Isolate every line in the data with the string "texorpdfstring" and copy it.

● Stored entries
•••

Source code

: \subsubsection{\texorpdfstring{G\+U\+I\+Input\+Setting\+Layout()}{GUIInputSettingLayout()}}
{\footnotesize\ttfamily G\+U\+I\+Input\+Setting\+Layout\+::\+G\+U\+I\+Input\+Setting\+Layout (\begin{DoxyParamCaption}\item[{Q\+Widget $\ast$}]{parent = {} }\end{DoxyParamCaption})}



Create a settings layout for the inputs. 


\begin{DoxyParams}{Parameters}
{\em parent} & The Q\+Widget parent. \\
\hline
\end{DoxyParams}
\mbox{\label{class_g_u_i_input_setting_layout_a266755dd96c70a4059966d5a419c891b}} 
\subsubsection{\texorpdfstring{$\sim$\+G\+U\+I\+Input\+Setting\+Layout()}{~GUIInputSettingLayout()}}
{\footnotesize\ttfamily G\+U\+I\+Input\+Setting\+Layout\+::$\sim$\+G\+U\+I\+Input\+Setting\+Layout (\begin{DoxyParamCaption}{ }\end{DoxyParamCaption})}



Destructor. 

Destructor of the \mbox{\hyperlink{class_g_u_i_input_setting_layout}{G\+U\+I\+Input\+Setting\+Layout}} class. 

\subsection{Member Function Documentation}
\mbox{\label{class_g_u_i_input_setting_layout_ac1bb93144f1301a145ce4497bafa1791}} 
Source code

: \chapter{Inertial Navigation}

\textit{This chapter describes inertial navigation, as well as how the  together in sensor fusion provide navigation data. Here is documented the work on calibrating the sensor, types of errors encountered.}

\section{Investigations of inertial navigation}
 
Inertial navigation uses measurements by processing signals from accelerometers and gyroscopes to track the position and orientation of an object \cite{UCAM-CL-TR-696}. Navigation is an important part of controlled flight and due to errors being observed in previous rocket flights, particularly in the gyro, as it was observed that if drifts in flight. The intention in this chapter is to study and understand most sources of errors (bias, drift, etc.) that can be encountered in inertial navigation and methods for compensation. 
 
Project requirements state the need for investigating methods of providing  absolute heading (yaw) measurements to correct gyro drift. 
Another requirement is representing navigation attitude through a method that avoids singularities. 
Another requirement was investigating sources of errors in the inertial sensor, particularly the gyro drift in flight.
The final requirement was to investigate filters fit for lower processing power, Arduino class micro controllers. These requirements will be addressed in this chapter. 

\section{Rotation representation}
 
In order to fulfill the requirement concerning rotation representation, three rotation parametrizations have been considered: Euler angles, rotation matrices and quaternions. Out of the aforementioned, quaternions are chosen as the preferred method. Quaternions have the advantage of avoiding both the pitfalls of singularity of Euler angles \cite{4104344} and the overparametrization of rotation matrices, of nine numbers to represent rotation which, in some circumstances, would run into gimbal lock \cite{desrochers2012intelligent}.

•••

● TASK ANSWER
: \subsubsection{\texorpdfstring{G\+U\+I\+Input\+Setting\+Layout()}{GUIInputSettingLayout()}}
\subsubsection{\texorpdfstring{$\sim$\+G\+U\+I\+Input\+Setting\+Layout()}{~GUIInputSettingLayout()}}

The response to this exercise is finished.